We are not autonomous in the work place; we do not work alone. For a workplace to function well, everybody must be able to interact and communicate effectively with one another, whether remote or co-located. This means that lower level employees need to feel safe communicating openly with their bosses, and leaders need to feel comfortable communicating with their teams.

This psychological safety is a critically important part of effective communication in the workplace. Without it, people do not ask questions, raise concerns or express their opinions.

What’s more, effective communication is often founded on mutual trust between leaders and employees. As soon as this level of trust is broken, it impacts those working relationships. When this happens, people no longer work well together. This impacts people’s happiness and wellbeing, and in turn affects their productivity, job satisfaction and the company’s bottom line.

Communication is intertwined with every aspect of working life. If people cannot communicate well with one another, it leads to a dysfunctional work environment, and everything starts to break down from there.

The importance of healthy communication and leadership

Without healthy workplace communication, you cannot have effective leadership. Think about how much a leader needs to communicate and how clear their communication needs to be when working remotely. They need to share their vision and ideas, influence and delegate tasks to their team, and show empathy and support.

Unfortunately, not all leaders have good communication skills. Though essential, this is simply not taught in formal education, so it’s something that many lack. Or worse, they do not think that communication skills are important and prefer to focus on technical skills instead.

Most people learn communication skills and other soft skills on the job. Some pick it up naturally, but others struggle.

This is especially true for emerging leaders who have recently transitioned into a leadership position. They are used to being the one who is delegated to, but now they have to delegate to others. This requires a mindset and communication shift that not everybody is equipped for.

How can managers improve their communication?

It is not particularly surprising that 69% of managers are uncomfortable communicating with employees.

For instance, some people communicate too aggressively because they assume that is what’s expected of a leader. As a result, they may alienate their team and damage the potential for a culture of mutual trust.

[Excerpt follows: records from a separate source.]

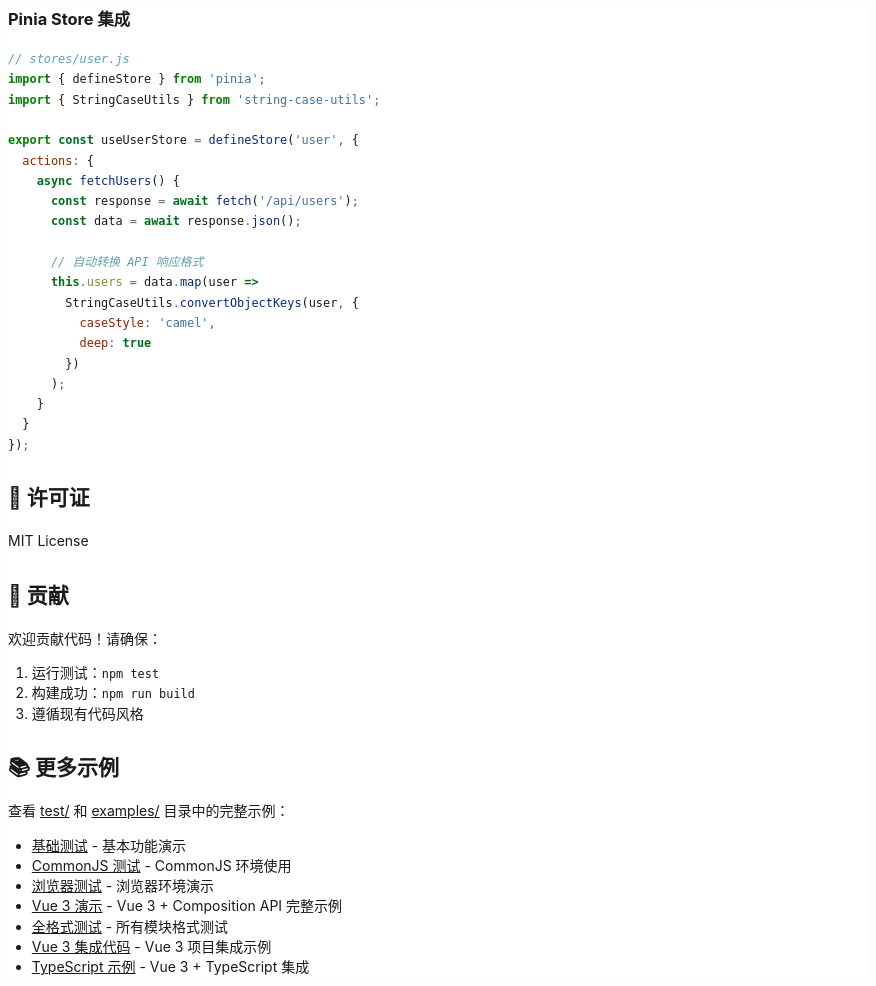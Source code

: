 ### Pinia Store 集成

```javascript
// stores/user.js
import { defineStore } from 'pinia';
import { StringCaseUtils } from 'string-case-utils';

export const useUserStore = defineStore('user', {
  actions: {
    async fetchUsers() {
      const response = await fetch('/api/users');
      const data = await response.json();
      
      // 自动转换 API 响应格式
      this.users = data.map(user => 
        StringCaseUtils.convertObjectKeys(user, {
          caseStyle: 'camel',
          deep: true
        })
      );
    }
  }
});
```

## 📄 许可证

MIT License

## 🤝 贡献

欢迎贡献代码！请确保：

1. 运行测试：`npm test`
2. 构建成功：`npm run build`
3. 遵循现有代码风格

## 📚 更多示例

查看 [test/](./test/) 和 [examples/](./examples/) 目录中的完整示例：

- [基础测试](./test/test.js) - 基本功能演示
- [CommonJS 测试](./test/test-cjs.cjs) - CommonJS 环境使用
- [浏览器测试](./test/browser-test.html) - 浏览器环境演示
- [Vue 3 演示](./test/vue3-demo.html) - Vue 3 + Composition API 完整示例
- [全格式测试](./test/test-all-formats.mjs) - 所有模块格式测试
- [Vue 3 集成代码](./examples/vue3-integration.js) - Vue 3 项目集成示例
- [TypeScript 示例](./examples/vue3-typescript.ts) - Vue 3 + TypeScript 集成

Others have a hard time leveling up their communication to become more confident and assertive. This is usually because, internally, they are held back by a degree of impostor syndrome.

So, given that many managers are uncomfortable communicating with their employees, how can they achieve more effective communication in the workplace?

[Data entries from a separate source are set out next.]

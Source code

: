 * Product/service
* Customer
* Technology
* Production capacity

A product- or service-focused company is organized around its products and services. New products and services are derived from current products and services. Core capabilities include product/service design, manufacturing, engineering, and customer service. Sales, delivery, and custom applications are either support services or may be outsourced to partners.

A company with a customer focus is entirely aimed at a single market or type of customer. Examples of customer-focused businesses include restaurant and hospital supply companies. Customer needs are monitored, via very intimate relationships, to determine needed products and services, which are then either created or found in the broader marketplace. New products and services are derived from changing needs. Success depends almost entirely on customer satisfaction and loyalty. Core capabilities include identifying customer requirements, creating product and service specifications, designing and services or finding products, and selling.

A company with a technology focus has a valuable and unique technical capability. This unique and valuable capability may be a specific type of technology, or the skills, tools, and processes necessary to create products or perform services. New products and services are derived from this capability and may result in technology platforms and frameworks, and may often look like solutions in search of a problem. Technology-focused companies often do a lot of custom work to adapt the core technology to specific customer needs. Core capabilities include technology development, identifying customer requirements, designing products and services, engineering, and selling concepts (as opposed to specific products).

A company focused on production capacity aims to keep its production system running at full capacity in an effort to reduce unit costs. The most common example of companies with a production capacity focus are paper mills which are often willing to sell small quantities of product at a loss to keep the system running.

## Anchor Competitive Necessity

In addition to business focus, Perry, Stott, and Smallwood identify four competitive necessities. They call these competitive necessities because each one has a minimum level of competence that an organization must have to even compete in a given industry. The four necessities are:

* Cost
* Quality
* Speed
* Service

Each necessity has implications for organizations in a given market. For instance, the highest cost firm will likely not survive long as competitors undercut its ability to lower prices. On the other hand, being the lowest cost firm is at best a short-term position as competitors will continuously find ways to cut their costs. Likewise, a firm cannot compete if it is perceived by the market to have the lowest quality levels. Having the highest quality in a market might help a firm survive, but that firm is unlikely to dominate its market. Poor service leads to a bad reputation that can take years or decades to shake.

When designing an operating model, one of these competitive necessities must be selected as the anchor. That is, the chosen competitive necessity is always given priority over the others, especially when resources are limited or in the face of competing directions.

It’s all too easy for a leader to slip into the habit of being pushy and aggressive, so my first piece of advice would be to tone it down and dial it back.

Aggressive communication often shows up in delegation. Instead of ordering somebody to do a task, using language such as ‘finish this report by Friday!’, leaders should try more inclusive language.

‘I’ll need you to finish this report by Friday, do you think you can manage that?’, could be a more suitable way to frame this request. This gets the employee to opt-in and makes them feel more included and empowered. This technique works well when delegating via video because you cannot rely on body language to help tone down your message.

Next, if the manager has an issue with impostor syndrome and they are not communicating effectively because self-doubt stops them, they need to first work on their mindset.

They need to understand that they have been promoted into that leadership position for a reason. Their boss believes in them. They can do the job well.

With this empowered mindset, the manager should also practice communicating more assertively in the workplace to increase their self-confidence and the confidence they project to others. This culture of assertive communication will allow people to honestly and clearly express their feelings, opinions and desires, and to do so without fear of being judged or confronted.

Finally, it may be the case that a manager is competent in 1-2-1 communication, but not in a group situation. This is often due to a lack of confidence.

People who are promoted into leadership positions based purely on their technical skills are prone to suffering from this.

In this case, I suggest communicating on a 1-2-1 basis with each team member first. Build a relationship with them and get them on board with you. Then when you take an idea to the group, you already have people supporting you at an individual level which will amplify your support at the group level.

Though incremental, these small changes all contribute to a wider cause: creating a healthier and more effective leadership communication climate for the new working world. This should, in turn, have a considerable knock-on effect on a broader level, improving the day-to-day experience of the workforce, contributing to a better company culture and resulting in higher productivity throughout the business.